Więcej o sprawie przeczytasz tutaj: LINK
Powołując się na artykuł Gazety Wrocławskiej, dziś sprawą zajął się RPO.
W dalszej części oświadczenia czytamy, że Rzecznik prosi komendanta wojewódzkiego policji, nadinspektora Dariusza Wesołowskiego i prokuraturę rejonową o dodatkowe informacje w sprawie zmarłego po interwencji 29-latka.
Rzecznik chce się dowiedzieć, czy w czasie interwencji policjanci mieli ze sobą działające kamerki nasobne oraz czy funkcjonariusze działali zgodnie z zasadami stosowania środków przymusu bezpośredniego.

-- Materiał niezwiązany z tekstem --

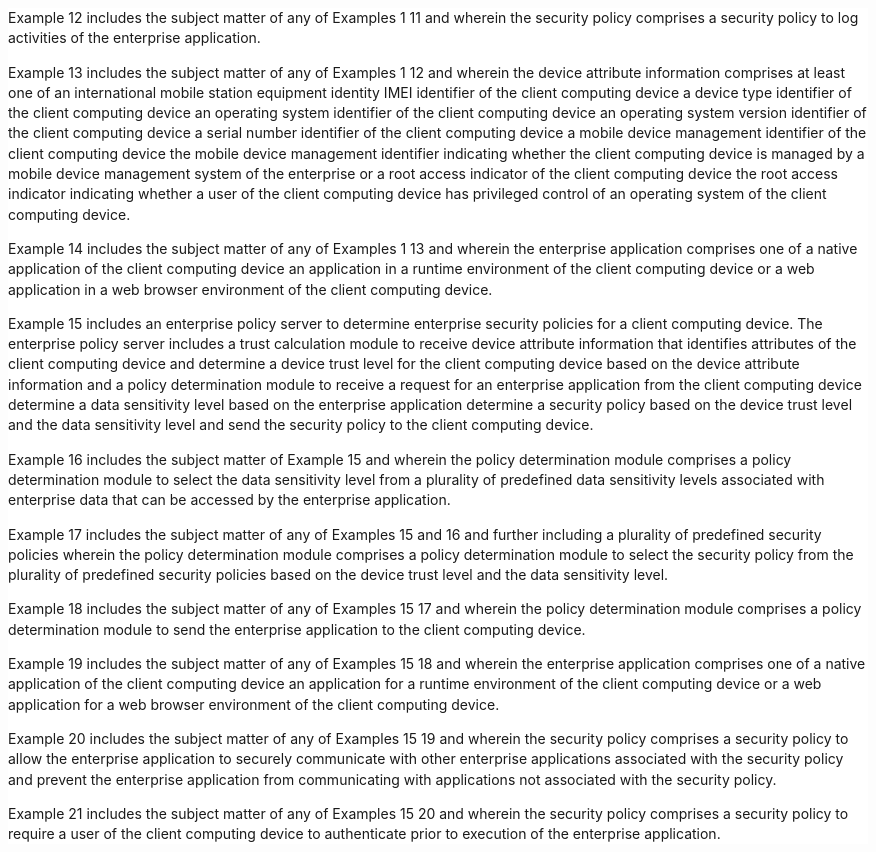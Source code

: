 Example 12 includes the subject matter of any of Examples 1 11 and wherein the security policy comprises a security policy to log activities of the enterprise application.

Example 13 includes the subject matter of any of Examples 1 12 and wherein the device attribute information comprises at least one of an international mobile station equipment identity IMEI identifier of the client computing device a device type identifier of the client computing device an operating system identifier of the client computing device an operating system version identifier of the client computing device a serial number identifier of the client computing device a mobile device management identifier of the client computing device the mobile device management identifier indicating whether the client computing device is managed by a mobile device management system of the enterprise or a root access indicator of the client computing device the root access indicator indicating whether a user of the client computing device has privileged control of an operating system of the client computing device.

Example 14 includes the subject matter of any of Examples 1 13 and wherein the enterprise application comprises one of a native application of the client computing device an application in a runtime environment of the client computing device or a web application in a web browser environment of the client computing device.

Example 15 includes an enterprise policy server to determine enterprise security policies for a client computing device. The enterprise policy server includes a trust calculation module to receive device attribute information that identifies attributes of the client computing device and determine a device trust level for the client computing device based on the device attribute information and a policy determination module to receive a request for an enterprise application from the client computing device determine a data sensitivity level based on the enterprise application determine a security policy based on the device trust level and the data sensitivity level and send the security policy to the client computing device.

Example 16 includes the subject matter of Example 15 and wherein the policy determination module comprises a policy determination module to select the data sensitivity level from a plurality of predefined data sensitivity levels associated with enterprise data that can be accessed by the enterprise application.

Example 17 includes the subject matter of any of Examples 15 and 16 and further including a plurality of predefined security policies wherein the policy determination module comprises a policy determination module to select the security policy from the plurality of predefined security policies based on the device trust level and the data sensitivity level.

Example 18 includes the subject matter of any of Examples 15 17 and wherein the policy determination module comprises a policy determination module to send the enterprise application to the client computing device.

Example 19 includes the subject matter of any of Examples 15 18 and wherein the enterprise application comprises one of a native application of the client computing device an application for a runtime environment of the client computing device or a web application for a web browser environment of the client computing device.

Example 20 includes the subject matter of any of Examples 15 19 and wherein the security policy comprises a security policy to allow the enterprise application to securely communicate with other enterprise applications associated with the security policy and prevent the enterprise application from communicating with applications not associated with the security policy.

Example 21 includes the subject matter of any of Examples 15 20 and wherein the security policy comprises a security policy to require a user of the client computing device to authenticate prior to execution of the enterprise application.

Przypomnijmy, że policja wydała już oficjalne oświadczenie w sprawie interwencji. Według niego, policjanci mieli ze sobą kamerkę, która zarejestrowała przebieg interwencji. W stanowisku policji czytamy także, że „z wykonanej do chwili obecnej analizy zgromadzonego przez policyjne komórki kontrolne materiału, nie wynika, aby funkcjonariusze przekroczyli swoje uprawnienia szczególnie w zakresie użycia środków przymusu bezpośredniego”.